Lorsque nous l’avons ré-ouvert, nous avons souhaité qu’il devienne un lieu géré par les résidents eux même. Les habitants tenaient beaucoup à ce lieu dans lequel il leur était possible de consommer des boissons non alcoolisées, thé, café, jus de fruits et échanger en jouant aux cartes, aux dominos ou autres jeux. Un résident sans emploi et apprécié de tous dans la cité a été engagé pour assurer le bon fonctionnement du foyer et recevoir et me transmettre les éventuelles doléances des habitants. Le foyer comptait trois espaces qui pouvaient être séparés par des cloisons amovibles :
-le premier espace à l’entrée, servait de foyer pour les adultes le soir et le week-end et la journée il recevait des activités en direction des jeunes
-Le second, la grande salle, servait aux activités de jeux, de compétitions de ping-pong, de répétitions de théâtre, de séances de projection de cinéma. 
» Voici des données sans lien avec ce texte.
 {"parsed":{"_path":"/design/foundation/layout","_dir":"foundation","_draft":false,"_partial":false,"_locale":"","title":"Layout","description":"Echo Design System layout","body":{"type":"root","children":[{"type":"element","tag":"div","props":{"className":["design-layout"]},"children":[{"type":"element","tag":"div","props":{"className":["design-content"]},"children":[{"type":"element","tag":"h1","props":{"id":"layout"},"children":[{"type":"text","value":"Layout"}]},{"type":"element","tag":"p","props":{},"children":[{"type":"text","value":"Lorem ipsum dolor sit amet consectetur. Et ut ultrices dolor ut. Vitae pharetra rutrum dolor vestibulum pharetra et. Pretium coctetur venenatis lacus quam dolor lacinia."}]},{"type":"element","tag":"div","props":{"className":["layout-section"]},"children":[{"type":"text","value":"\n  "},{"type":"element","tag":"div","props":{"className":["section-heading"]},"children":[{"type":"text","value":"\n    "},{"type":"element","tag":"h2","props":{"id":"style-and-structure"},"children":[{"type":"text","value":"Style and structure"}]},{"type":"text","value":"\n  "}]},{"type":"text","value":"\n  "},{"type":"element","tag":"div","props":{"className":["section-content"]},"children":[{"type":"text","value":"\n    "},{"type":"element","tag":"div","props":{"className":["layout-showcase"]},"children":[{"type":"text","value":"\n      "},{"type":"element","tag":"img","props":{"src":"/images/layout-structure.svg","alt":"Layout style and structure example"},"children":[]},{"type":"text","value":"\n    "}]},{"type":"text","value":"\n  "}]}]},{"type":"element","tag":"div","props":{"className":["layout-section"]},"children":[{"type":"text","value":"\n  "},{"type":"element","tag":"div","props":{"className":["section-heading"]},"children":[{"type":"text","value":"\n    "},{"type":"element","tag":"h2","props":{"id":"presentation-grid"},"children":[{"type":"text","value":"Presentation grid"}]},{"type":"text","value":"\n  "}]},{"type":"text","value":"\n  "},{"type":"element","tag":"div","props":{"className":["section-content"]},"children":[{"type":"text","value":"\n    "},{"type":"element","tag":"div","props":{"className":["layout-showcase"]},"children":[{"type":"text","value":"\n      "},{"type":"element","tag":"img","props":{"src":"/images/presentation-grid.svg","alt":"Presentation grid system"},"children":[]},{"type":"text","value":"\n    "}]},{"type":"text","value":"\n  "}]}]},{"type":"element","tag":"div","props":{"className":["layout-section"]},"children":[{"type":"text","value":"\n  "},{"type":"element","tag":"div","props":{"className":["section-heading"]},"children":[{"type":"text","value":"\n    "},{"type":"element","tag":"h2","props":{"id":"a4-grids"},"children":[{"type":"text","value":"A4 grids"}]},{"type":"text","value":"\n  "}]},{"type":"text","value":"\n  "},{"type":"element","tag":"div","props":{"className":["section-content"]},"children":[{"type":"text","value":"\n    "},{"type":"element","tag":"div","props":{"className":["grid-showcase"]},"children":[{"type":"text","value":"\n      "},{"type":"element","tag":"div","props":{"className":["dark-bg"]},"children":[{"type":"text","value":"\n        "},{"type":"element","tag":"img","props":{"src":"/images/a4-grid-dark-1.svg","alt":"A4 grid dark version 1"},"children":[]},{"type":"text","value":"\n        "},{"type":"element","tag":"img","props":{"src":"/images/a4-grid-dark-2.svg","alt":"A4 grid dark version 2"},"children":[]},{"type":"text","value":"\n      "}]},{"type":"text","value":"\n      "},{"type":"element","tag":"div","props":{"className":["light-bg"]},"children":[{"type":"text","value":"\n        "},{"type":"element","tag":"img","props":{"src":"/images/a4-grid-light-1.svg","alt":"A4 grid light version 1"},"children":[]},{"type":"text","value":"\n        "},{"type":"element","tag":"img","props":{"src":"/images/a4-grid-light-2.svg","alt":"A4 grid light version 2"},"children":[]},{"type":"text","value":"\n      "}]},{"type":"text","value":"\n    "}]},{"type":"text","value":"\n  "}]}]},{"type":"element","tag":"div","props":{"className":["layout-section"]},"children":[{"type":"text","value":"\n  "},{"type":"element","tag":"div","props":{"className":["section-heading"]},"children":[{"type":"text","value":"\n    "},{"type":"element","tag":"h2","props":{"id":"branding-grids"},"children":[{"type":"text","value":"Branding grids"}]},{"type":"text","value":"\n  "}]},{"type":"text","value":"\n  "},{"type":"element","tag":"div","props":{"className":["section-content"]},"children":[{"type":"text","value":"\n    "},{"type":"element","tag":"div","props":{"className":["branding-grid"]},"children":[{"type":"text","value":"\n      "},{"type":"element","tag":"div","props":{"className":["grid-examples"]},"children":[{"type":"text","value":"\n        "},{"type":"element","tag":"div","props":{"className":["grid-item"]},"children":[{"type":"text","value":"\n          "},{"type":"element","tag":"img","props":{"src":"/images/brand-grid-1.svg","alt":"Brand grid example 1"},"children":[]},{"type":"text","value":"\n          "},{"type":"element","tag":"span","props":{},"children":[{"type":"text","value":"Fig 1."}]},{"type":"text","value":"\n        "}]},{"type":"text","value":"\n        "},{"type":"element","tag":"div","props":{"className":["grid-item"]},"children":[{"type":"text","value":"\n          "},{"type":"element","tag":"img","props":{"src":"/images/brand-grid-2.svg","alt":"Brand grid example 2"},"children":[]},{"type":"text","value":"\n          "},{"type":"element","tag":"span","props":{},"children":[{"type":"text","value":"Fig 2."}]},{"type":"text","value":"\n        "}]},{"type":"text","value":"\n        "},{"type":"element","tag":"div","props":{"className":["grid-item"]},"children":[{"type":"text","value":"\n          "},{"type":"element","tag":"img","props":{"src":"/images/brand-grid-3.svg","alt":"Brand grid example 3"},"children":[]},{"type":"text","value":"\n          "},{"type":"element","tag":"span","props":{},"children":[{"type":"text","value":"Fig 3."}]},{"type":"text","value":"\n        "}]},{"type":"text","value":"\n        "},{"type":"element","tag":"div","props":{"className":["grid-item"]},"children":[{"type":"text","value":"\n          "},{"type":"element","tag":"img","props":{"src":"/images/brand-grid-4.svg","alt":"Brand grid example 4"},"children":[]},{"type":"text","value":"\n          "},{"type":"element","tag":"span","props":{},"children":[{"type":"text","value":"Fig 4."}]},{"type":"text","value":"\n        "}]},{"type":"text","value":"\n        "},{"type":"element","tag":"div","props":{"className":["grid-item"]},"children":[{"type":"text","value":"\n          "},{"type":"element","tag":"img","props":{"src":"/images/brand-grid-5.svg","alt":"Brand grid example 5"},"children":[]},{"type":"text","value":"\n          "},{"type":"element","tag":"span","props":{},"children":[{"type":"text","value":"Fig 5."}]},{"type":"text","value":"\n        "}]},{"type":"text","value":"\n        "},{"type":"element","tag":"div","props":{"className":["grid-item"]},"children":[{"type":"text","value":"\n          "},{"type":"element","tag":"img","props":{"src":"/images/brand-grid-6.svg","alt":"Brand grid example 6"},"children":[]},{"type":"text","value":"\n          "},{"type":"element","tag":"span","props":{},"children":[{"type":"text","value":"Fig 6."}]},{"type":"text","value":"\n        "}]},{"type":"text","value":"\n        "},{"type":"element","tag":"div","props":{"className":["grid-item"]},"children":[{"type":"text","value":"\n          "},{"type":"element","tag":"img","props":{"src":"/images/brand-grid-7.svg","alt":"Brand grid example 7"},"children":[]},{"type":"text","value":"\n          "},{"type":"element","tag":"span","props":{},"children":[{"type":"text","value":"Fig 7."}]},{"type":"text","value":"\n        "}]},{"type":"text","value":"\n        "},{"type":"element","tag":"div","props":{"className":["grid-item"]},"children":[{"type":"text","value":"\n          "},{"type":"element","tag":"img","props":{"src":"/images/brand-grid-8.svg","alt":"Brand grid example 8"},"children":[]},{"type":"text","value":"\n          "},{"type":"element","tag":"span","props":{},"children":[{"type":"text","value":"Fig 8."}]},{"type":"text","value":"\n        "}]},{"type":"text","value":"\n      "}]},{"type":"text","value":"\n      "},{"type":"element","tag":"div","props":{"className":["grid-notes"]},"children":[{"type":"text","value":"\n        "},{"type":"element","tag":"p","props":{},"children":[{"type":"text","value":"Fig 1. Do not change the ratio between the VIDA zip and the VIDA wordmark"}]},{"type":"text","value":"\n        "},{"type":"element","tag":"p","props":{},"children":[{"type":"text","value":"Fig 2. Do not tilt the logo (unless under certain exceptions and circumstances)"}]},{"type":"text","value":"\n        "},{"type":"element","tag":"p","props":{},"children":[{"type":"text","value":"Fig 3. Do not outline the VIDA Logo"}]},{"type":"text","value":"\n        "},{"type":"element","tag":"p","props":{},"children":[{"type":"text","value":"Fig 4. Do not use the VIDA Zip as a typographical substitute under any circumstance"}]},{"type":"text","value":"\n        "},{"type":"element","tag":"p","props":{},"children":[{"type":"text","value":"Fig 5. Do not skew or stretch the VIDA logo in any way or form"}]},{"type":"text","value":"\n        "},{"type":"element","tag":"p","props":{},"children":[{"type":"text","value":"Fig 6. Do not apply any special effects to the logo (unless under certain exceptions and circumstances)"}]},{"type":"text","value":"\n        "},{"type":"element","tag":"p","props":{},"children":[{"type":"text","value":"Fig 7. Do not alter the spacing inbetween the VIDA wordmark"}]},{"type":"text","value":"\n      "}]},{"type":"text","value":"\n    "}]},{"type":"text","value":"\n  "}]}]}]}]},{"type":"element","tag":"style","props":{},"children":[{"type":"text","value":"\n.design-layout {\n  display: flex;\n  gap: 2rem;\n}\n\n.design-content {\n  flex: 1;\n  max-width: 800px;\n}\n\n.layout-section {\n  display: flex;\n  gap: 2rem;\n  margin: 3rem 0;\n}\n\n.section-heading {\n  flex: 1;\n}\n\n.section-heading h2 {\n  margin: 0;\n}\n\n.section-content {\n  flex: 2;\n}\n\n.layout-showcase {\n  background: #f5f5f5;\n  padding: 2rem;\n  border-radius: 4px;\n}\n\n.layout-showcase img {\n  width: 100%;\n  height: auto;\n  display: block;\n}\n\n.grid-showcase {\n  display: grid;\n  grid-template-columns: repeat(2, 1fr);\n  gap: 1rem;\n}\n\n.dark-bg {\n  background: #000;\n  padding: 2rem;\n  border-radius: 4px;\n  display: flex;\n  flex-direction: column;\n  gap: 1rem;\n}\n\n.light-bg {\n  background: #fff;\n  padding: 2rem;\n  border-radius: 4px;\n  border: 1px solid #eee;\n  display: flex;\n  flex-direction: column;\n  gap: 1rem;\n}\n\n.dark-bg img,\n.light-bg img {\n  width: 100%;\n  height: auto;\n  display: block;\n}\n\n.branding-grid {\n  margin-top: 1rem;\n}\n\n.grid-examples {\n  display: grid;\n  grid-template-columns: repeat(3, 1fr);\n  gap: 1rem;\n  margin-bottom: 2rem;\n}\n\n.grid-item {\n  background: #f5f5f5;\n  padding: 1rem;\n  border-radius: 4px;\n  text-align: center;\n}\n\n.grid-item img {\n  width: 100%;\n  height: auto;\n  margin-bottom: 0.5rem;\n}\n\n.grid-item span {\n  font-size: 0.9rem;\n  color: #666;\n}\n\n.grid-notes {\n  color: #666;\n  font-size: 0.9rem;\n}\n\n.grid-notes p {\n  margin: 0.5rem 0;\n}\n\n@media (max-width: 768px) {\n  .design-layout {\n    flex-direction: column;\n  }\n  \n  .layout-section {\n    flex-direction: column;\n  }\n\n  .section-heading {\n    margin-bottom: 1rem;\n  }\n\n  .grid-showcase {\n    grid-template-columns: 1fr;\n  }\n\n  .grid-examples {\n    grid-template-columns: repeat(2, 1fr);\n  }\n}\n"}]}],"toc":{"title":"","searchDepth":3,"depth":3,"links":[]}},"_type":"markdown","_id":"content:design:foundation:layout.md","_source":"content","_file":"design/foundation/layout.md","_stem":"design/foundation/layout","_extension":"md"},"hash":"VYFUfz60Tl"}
-Le troisième espace servait aux multiples activités pour enfants menées par des animateurs du CCAS de la ville de Besançon dont  poterie, lecture et différents jeux.

Je n’ai jamais habité à l’Amitié. Heureusement d’ailleurs parce que je pense qu’il n’est pas recommandé  de vivre totalement sur son lieu de travail, mais je peux vous affirmer que le temps passé les sept jours de la semaine à l’Amitié aurait pu laisser croire que je vivais sur place.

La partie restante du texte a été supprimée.